Antony Funnell: And just to be clear, because there will be some purists out there, no offence to the purists, who say this sounds awful, potentially what you are signalling is the end of long form reading. You're not talking about that, are you, you still think there will be a place for longer form reading, but you do feel as though we are on the cusp of something different, a different sort of choice for people.
Nick Earls: That's right, and I definitely think there is a space for longer form reading. We have actually I think never had more fat books coming out than we are having at the moment. I think reading will not go away. Reading is neurologically not the same experience as watching a screen or listening to something. With reading, whether you are reading from a screen or from the page, the words go in and the reader then interacts with them to create the pictures and the sounds. It's a neurologically active experience, I think we value that and it won't go away.

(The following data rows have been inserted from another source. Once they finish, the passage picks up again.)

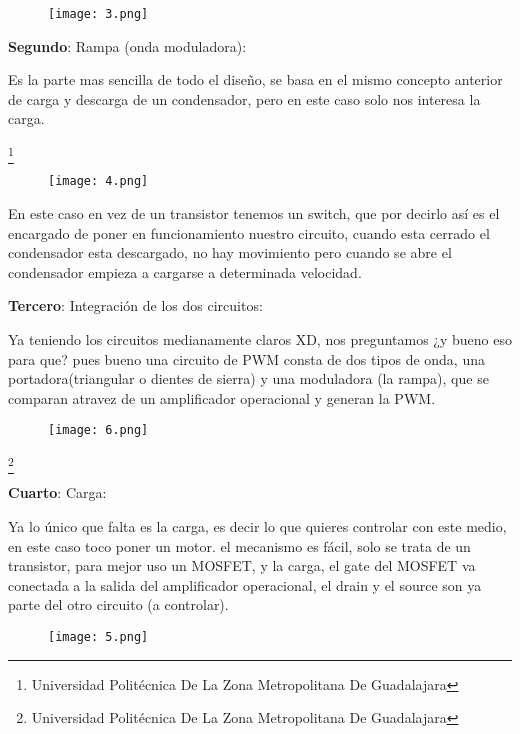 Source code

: \documentclass[11pt,a4paper]{article}
\begin{document}
\begin{figure}[hbtp]
\centering
\texttt{[image: 3.png]}
\end{figure} 

\textbf{Segundo}: Rampa (onda moduladora):

Es la parte mas sencilla de todo el diseño, se basa en el mismo concepto anterior de carga y descarga de un condensador, pero en este caso solo nos interesa la carga. 

\footnote{Universidad Politécnica De La Zona Metropolitana De Guadalajara} 

\newpage

\begin{figure}[hbtp]
\centering
\texttt{[image: 4.png]}
\end{figure} 

En este caso en vez de un transistor tenemos un switch, que por decirlo así es el encargado de poner en funcionamiento nuestro circuito, cuando esta cerrado el condensador esta descargado, no hay movimiento pero cuando se abre el condensador empieza a cargarse a determinada velocidad. 

\textbf{Tercero}: Integración de los dos circuitos:

Ya teniendo los circuitos medianamente claros XD, nos preguntamos ¿y bueno eso para que? pues bueno una circuito de PWM consta de dos tipos de onda, una portadora(triangular o dientes de sierra) y una moduladora (la rampa), que se comparan atravez de un amplificador operacional y generan la PWM. 

\begin{figure}[hbtp]
\centering
\texttt{[image: 6.png]}
\end{figure} 

\footnote{Universidad Politécnica De La Zona Metropolitana De Guadalajara} 

\newpage

\textbf{Cuarto}: Carga:

Ya lo único que falta es la carga, es decir lo que quieres controlar con este medio, en este caso toco poner un motor. el mecanismo es fácil, solo se trata de un transistor, para mejor uso un MOSFET, y la carga, el gate del MOSFET va conectada a la salida del amplificador operacional, el drain y el source son ya parte del otro circuito (a controlar).

\begin{figure}[hbtp]
\centering
\texttt{[image: 5.png]}
\end{figure} 
\end{document}

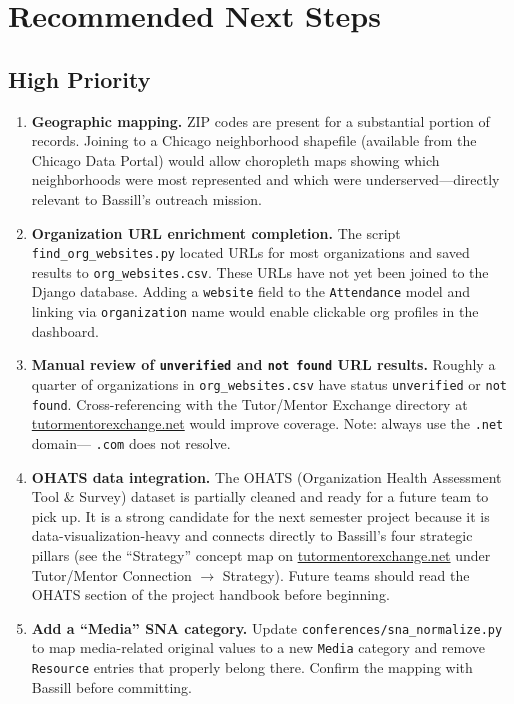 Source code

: \documentclass[12pt]{article}
\begin{document}
\section{Recommended Next Steps}

\subsection{High Priority}

\begin{enumerate}[leftmargin=1.5em]
  \item \textbf{Geographic mapping.}
        ZIP codes are present for a substantial portion of records. Joining
        to a Chicago neighborhood shapefile (available from the Chicago
        Data Portal) would allow choropleth maps showing which neighborhoods
        were most represented and which were underserved---directly relevant
        to Bassill's outreach mission.

  \item \textbf{Organization URL enrichment completion.}
        The script \texttt{find\_org\_websites.py} located URLs for most
        organizations and saved results to \texttt{org\_websites.csv}. These
        URLs have not yet been joined to the Django database. Adding a
        \texttt{website} field to the \texttt{Attendance} model and linking
        via \texttt{organization} name would enable clickable org profiles
        in the dashboard.

  \item \textbf{Manual review of \texttt{unverified} and
        \texttt{not found} URL results.}
        Roughly a quarter of organizations in \texttt{org\_websites.csv}
        have status \texttt{unverified} or \texttt{not found}. Cross-referencing
        with the Tutor/Mentor Exchange directory at
        \href{https://tutormentorexchange.net}{tutormentorexchange.net}
        would improve coverage. Note: always use the \texttt{.net} domain---
        \texttt{.com} does not resolve.

  \item \textbf{OHATS data integration.}
        The OHATS (Organization Health Assessment Tool \& Survey) dataset is
        partially cleaned and ready for a future team to pick up. It is a
        strong candidate for the next semester project because it is
        data-visualization-heavy and connects directly to Bassill's four
        strategic pillars (see the ``Strategy'' concept map on
        \href{https://tutormentorexchange.net}{tutormentorexchange.net} under
        Tutor/Mentor Connection $\to$ Strategy). Future teams should read the
        OHATS section of the project handbook before beginning.

  \item \textbf{Add a ``Media'' SNA category.}
        Update \texttt{conferences/sna\_normalize.py} to map media-related
        original values to a new \texttt{Media} category and remove
        \texttt{Resource} entries that properly belong there. Confirm
        the mapping with Bassill before committing.
\end{enumerate}
\end{document}
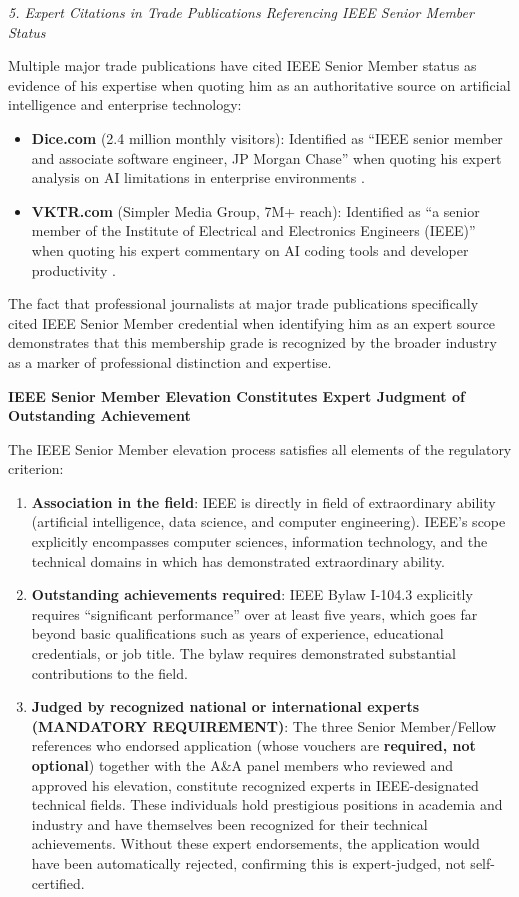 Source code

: \textit{5. Expert Citations in Trade Publications Referencing IEEE Senior Member Status}

Multiple major trade publications have cited \drs IEEE Senior Member status as evidence of his expertise when quoting him as an authoritative source on artificial intelligence and enterprise technology:

\begin{itemize}
    \item \textbf{Dice.com} (2.4 million monthly visitors): Identified \dr as ``IEEE senior member and associate software engineer, JP Morgan Chase'' when quoting his expert analysis on AI limitations in enterprise environments \cite{PM11}.
    \item \textbf{VKTR.com} (Simpler Media Group, 7M+ reach): Identified \dr as ``a senior member of the Institute of Electrical and Electronics Engineers (IEEE)'' when quoting his expert commentary on AI coding tools and developer productivity \cite{PM12}.
\end{itemize}

The fact that professional journalists at major trade publications specifically cited \drs IEEE Senior Member credential when identifying him as an expert source demonstrates that this membership grade is recognized by the broader industry as a marker of professional distinction and expertise.

\textbf{IEEE Senior Member Elevation Constitutes Expert Judgment of Outstanding Achievement}

The IEEE Senior Member elevation process satisfies all elements of the regulatory criterion:

\begin{enumerate}
    \item \textbf{Association in the field}: IEEE is directly in \drs field of extraordinary ability (artificial intelligence, data science, and computer engineering). IEEE's scope explicitly encompasses computer sciences, information technology, and the technical domains in which \dr has demonstrated extraordinary ability.
    
    \item \textbf{Outstanding achievements required}: IEEE Bylaw I-104.3 explicitly requires ``significant performance'' over at least five years, which goes far beyond basic qualifications such as years of experience, educational credentials, or job title. The bylaw requires demonstrated substantial contributions to the field.
    
    \item \textbf{Judged by recognized national or international experts (MANDATORY REQUIREMENT)}: The three Senior Member/Fellow references who endorsed \drs application (whose vouchers are \textbf{required, not optional}) together with the A\&A panel members who reviewed and approved his elevation, constitute recognized experts in IEEE-designated technical fields. These individuals hold prestigious positions in academia and industry and have themselves been recognized for their technical achievements. Without these expert endorsements, the application would have been automatically rejected, confirming this is expert-judged, not self-certified.
\end{enumerate}


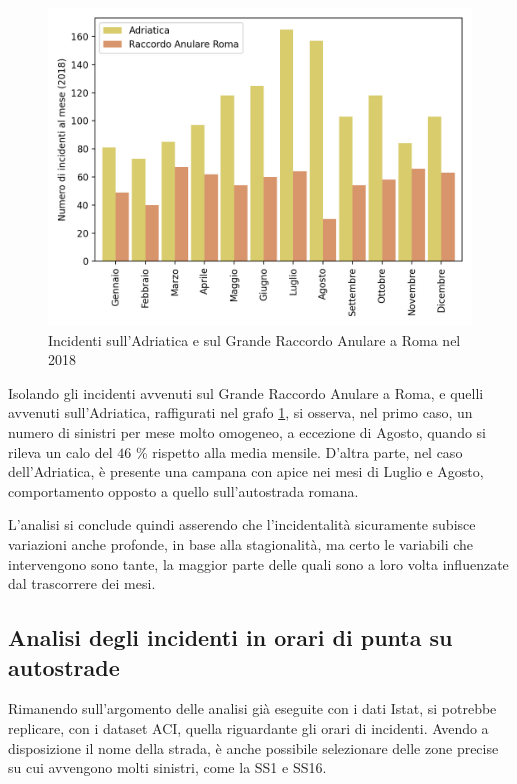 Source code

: \documentclass[a4paper,12pt]{report}
\begin{document}
\begin{figure}
    \hfill\includegraphics[width=0.7\linewidth]{../src/incidenti/incidenti_aci/autostrade/adriatica_roma.png}\hspace*{\fill}
    \caption{Incidenti sull'Adriatica e sul Grande Raccordo Anulare a Roma nel 2018}
    \label{fig:adriatica-roma}
\end{figure}

Isolando gli incidenti avvenuti sul Grande Raccordo Anulare a Roma, e quelli avvenuti 
sull'Adriatica, raffigurati nel grafo \ref{fig:adriatica-roma}, si osserva, 
nel primo caso, un numero di sinistri per mese molto omogeneo, a eccezione di 
Agosto, quando si rileva un calo del $46$ \% rispetto alla media mensile. 
D'altra parte, nel caso dell'Adriatica, è presente una campana con apice nei 
mesi di Luglio e Agosto, comportamento opposto a quello sull'autostrada 
romana. 

L'analisi si conclude quindi asserendo che l'incidentalità sicuramente subisce 
variazioni anche profonde, in base alla stagionalità, ma certo le variabili 
che intervengono sono tante, la maggior parte delle quali sono
a loro volta influenzate dal trascorrere dei mesi.

\subsection{Analisi degli incidenti in orari di punta su autostrade}

Rimanendo sull'argomento delle analisi già eseguite con i dati Istat, 
si potrebbe replicare, con i dataset ACI, quella riguardante gli orari di incidenti. 
Avendo a disposizione il nome della strada, è anche possibile selezionare delle zone precise 
su cui avvengono molti sinistri, come la SS1 e SS16. 
\end{document}
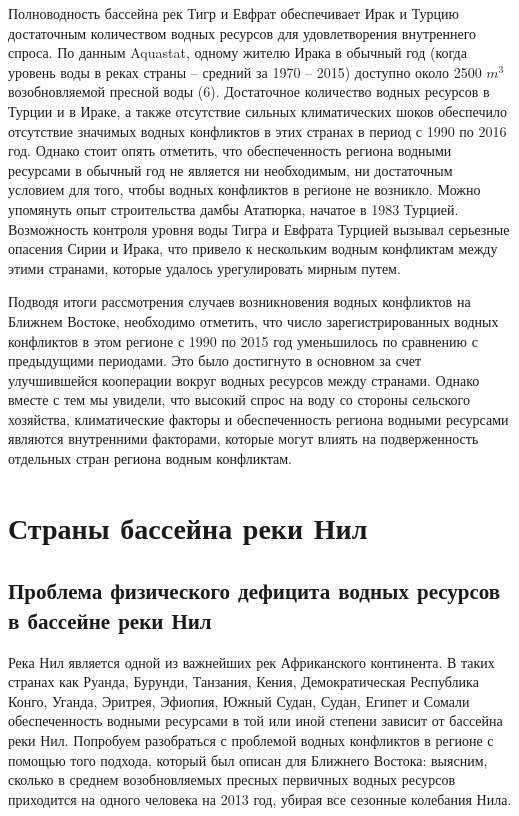 \documentclass[a4paper, 12pt]{article}
\theoremstyle{plain} %
\theoremstyle{definition} %
\theoremstyle{remark} %
\begin{document}
Полноводность бассейна рек Тигр и Евфрат обеспечивает Ирак и Турцию достаточным количеством водных ресурсов для удовлетворения внутреннего спроса. По данным Aquastat, одному жителю Ирака в обычный год (когда уровень воды в реках страны – средний за 1970 – 2015) доступно около 2500 $m^3$ возобновляемой пресной воды (6). Достаточное количество водных ресурсов в Турции и в Ираке, а также отсутствие сильных климатических шоков обеспечило отсутствие значимых водных конфликтов в этих странах в период с 1990 по 2016 год. Однако стоит опять отметить, что обеспеченность региона водными ресурсами в обычный год не является ни необходимым, ни достаточным условием для того, чтобы водных конфликтов в регионе не возникло. Можно упомянуть опыт строительства дамбы Ататюрка, начатое в 1983 Турцией. Возможность контроля уровня воды Тигра и Евфрата Турцией вызывал серьезные опасения Сирии и Ирака, что привело к нескольким водным конфликтам между этими странами, которые удалось урегулировать мирным путем. 

Подводя итоги рассмотрения случаев возникновения водных конфликтов на Ближнем Востоке, необходимо отметить, что число зарегистрированных водных конфликтов в этом регионе с 1990 по 2015 год уменьшилось по сравнению с предыдущими периодами. Это было достигнуто в основном за счет улучшившейся кооперации вокруг водных ресурсов между странами. Однако вместе с тем мы увидели, что высокий спрос на воду со стороны сельского хозяйства, климатические факторы и обеспеченность региона водными ресурсами являются внутренними факторами, которые могут влиять на подверженность отдельных стран региона водным конфликтам.

\section{Страны бассейна реки Нил}
\subsection{Проблема физического дефицита водных ресурсов в бассейне реки Нил}
Река Нил является одной из важнейших рек Африканского континента. В таких странах как Руанда, Бурунди, Танзания, Кения, Демократическая Республика Конго, Уганда, Эритрея, Эфиопия, Южный Судан, Судан, Египет и Сомали обеспеченность водными ресурсами в той или иной степени зависит от бассейна реки Нил. Попробуем разобраться с проблемой водных конфликтов в регионе с помощью того подхода, который был описан для Ближнего Востока: выясним, сколько в среднем возобновляемых пресных первичных водных ресурсов приходится на одного человека на 2013 год, убирая все сезонные колебания Нила. 
\end{document}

And I also think there's a real place for the deep, long read that a novel gives, but I think there is also a place for a deep shorter read, and that's what we haven't had so much of so far. And I think through having done the work I've done on the Wisdom Tree novellas I've learned quite a bit about novella writing, how the novella can be its own thing. So whereas with a short story you might read that in 20 minutes, maybe even less, it's essentially one idea and one pass through that idea, even if it's a pass from an interesting angle. A novel takes a number of plotlines. There are a range of developments. There needs to be some resolution of all of those towards the end, whereas with a novella it can be a chance to take a couple of things and put them together, not one, not four or five but a couple of things and put them together in a way that allows each to shine light on the other, a way that embraces detail rather than avoiding it the way you do with a short story and a way that really lets the reader connect with the characters and gives them that kind of powerful reading experience. But it's not 12 hours of reading that ends up being spread over weeks.
Antony Funnell: From your perspective has the nature of storytelling begun to change?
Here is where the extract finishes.